In so doing, he concluded that the federal government of the United States could only protect “streams[,] . . . oceans, rivers, [and] lakes,” but not the bulk of the wetland systems that fed them.
It was a limitation a that excluded 98 percent of continental US waterways, and if followed it would mean that anyone could dig up wetlands (which he dismissed as “puddles”), dredge them, or fill them without regard for downstream consequences – which is exactly what people used to do before President Nixon signed the Clean Water Act in 1973.
Scalia’s opinion lay dormant for over a decade, but the Trump Administration plans to adopt it this week, effectively undermining the Clean Water Act without having to repeal it.
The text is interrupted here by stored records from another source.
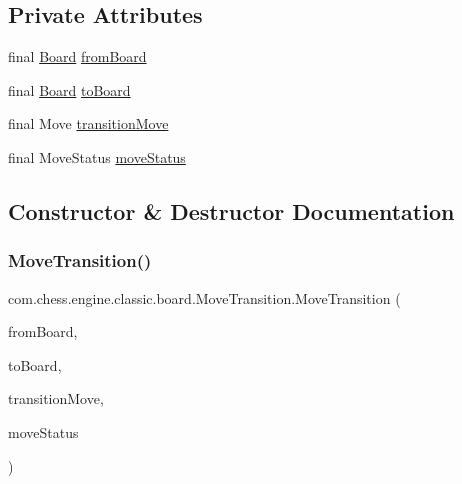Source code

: \subsection*{Private Attributes}
\begin{DoxyCompactItemize}
\item 
final \mbox{\hyperlink{classcom_1_1chess_1_1engine_1_1classic_1_1board_1_1_board}{Board}} \mbox{\hyperlink{classcom_1_1chess_1_1engine_1_1classic_1_1board_1_1_move_transition_a99ec04df17243401f6e3a67b0e90c1f6}{from\+Board}}
\item 
final \mbox{\hyperlink{classcom_1_1chess_1_1engine_1_1classic_1_1board_1_1_board}{Board}} \mbox{\hyperlink{classcom_1_1chess_1_1engine_1_1classic_1_1board_1_1_move_transition_ace5ea50412538800810ba8f87d7eca83}{to\+Board}}
\item 
final Move \mbox{\hyperlink{classcom_1_1chess_1_1engine_1_1classic_1_1board_1_1_move_transition_a830cb2cf536ebd653d409a1449a22ceb}{transition\+Move}}
\item 
final Move\+Status \mbox{\hyperlink{classcom_1_1chess_1_1engine_1_1classic_1_1board_1_1_move_transition_a4bbb0266c97363274707853e336d6963}{move\+Status}}
\end{DoxyCompactItemize}


\subsection{Constructor \& Destructor Documentation}
\mbox{\label{classcom_1_1chess_1_1engine_1_1classic_1_1board_1_1_move_transition_a7391960ea30362c621ccc417b65d30a9}} 
\subsubsection{\texorpdfstring{MoveTransition()}{MoveTransition()}}
{\footnotesize\ttfamily com.\+chess.\+engine.\+classic.\+board.\+Move\+Transition.\+Move\+Transition (\begin{DoxyParamCaption}\item[{final \mbox{\hyperlink{classcom_1_1chess_1_1engine_1_1classic_1_1board_1_1_board}{Board}}}]{from\+Board,  }\item[{final \mbox{\hyperlink{classcom_1_1chess_1_1engine_1_1classic_1_1board_1_1_board}{Board}}}]{to\+Board,  }\item[{final Move}]{transition\+Move,  }\item[{final Move\+Status}]{move\+Status }\end{DoxyParamCaption})}



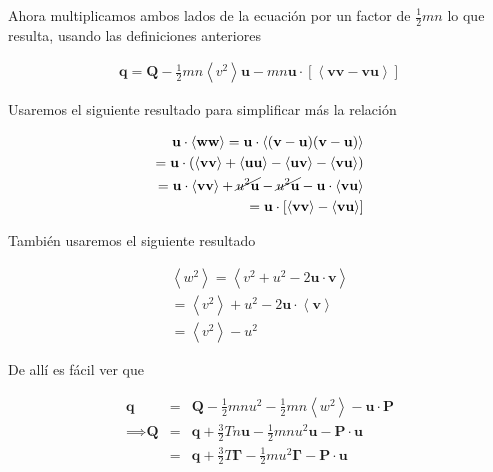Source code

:   Ahora multiplicamos ambos lados de la ecuaci\'on por un factor de $\frac{1}{2}mn$ lo que resulta, usando las definiciones anteriores 
  
  \begin{eqnarray*}
    \textbf{q} = \textbf{Q} - \frac{1}{2}mn\left<v^2\right>\textbf{u} - mn\textbf{u}\cdot[\left<\textbf{vv} - \textbf{vu}\right>]
  \end{eqnarray*}


  \begin{shaded}
  
    Usaremos el siguiente resultado para simplificar m\'as la relaci\'on
    
    \begin{eqnarray*}
      \textbf{u}\cdot\left<\textbf{ww}\right> = \textbf{u}\cdot\left<(\textbf{v} - \textbf{u})(\textbf{v} - \textbf{u})\right>\\
      = \textbf{u}\cdot(\left<\textbf{vv}\right> + \left<\textbf{uu}\right> - \left<\textbf{uv}\right> - \left<\textbf{vu}\right>) \\
      = \textbf{u}\cdot\left<\textbf{vv}\right> + \cancel{u^2\textbf{u}} - \cancel{u^2\textbf{u}} - \textbf{u}\cdot\left<\textbf{vu}\right>\\
      = \textbf{u}\cdot[\left<\textbf{vv}\right> - \left<\textbf{vu}\right>]
    \end{eqnarray*}

    Tambi\'en usaremos el siguiente resultado

    \begin{eqnarray*}
      \left<w^2\right> = \left<v^2 + u^2 - 2\textbf{u}\cdot\textbf{v}\right>\\
      = \left<v^2\right> + u^2 - 2\textbf{u}\cdot\left<\textbf{v}\right>\\
      = \left<v^2\right> - u^2
    \end{eqnarray*}
  \end{shaded}

  De all\'i es f\'acil ver que 

  \begin{eqnarray}
    \textbf{q} &=& \textbf{Q} -\frac{1}{2}mnu^2 - \frac{1}{2}mn\left<w^2\right> - \textbf{u}\cdot\textbf{P}\nonumber\\
    \implies \textbf{Q} &=& \textbf{q} + \frac{3}{2}Tn\textbf{u} - \frac{1}{2}mnu^2\textbf{u} - \textbf{P}\cdot\textbf{u}\nonumber \\
                        &=& \textbf{q} + \frac{3}{2}T\pmb{\Gamma} - \frac{1}{2}mu^2\pmb{\Gamma} - \textbf{P}\cdot\textbf{u}
  \end{eqnarray}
How is such action possible?
Critics argue that it isn’t, and the decision is sure to face court challenges under something called the Administrative Procedures Act. That’s what happened last year, in the first chapter of this saga, which we have been covering almost from the start.
To understand this week’s move, we suggest you dive into our five-part series, “Waters of the United States,” and the two episodes of the Bionic Planet podcast related to it.
The Bionic Planet Podcast
We covered the saga as it unfolded, and that coverage became a highly-cited history of the Clean Water Rule. You can find it here:
In early 2018, the state of New York filed suit against the US Environmental Protection Agency and the Army Corps of Engineers to block the Trump administration’s suspension of guidance on clean water. In this three-part series, we examine the convoluted history of water regulation in the United States
Congress passed the Clean Water Act in 1972, but it was slowly amended and refined. By 2000, the Army Corps of Engineers and the Environmental Protection Agency had settled on clear definitions of what constitutes “waters of the United States”. Not everyone, however, agreed with them.
In 2006, Supreme Court Justice Antonin Scalia jettisoned two centuries of legal precedent to redefine “Waters of the United States” as only being rivers, streams, and lakes. It’s a definition that left 98 percent of the country’s waters unprotected by federal federal agencies, but was largely ignored – until Donald Trump ordered the EPA to make it the law of the land.
The Trump administration wants to “repeal and replace” a rule for defining which waterways are and are not protected by the Clean Water Act, and environmentalists say Trump’s proposal would leave 80 percent of all US waters unprotected. In this fourth installment of a five-part series, we see how the EPA and Army Corps of Engineers forged the current rule over four arduous years.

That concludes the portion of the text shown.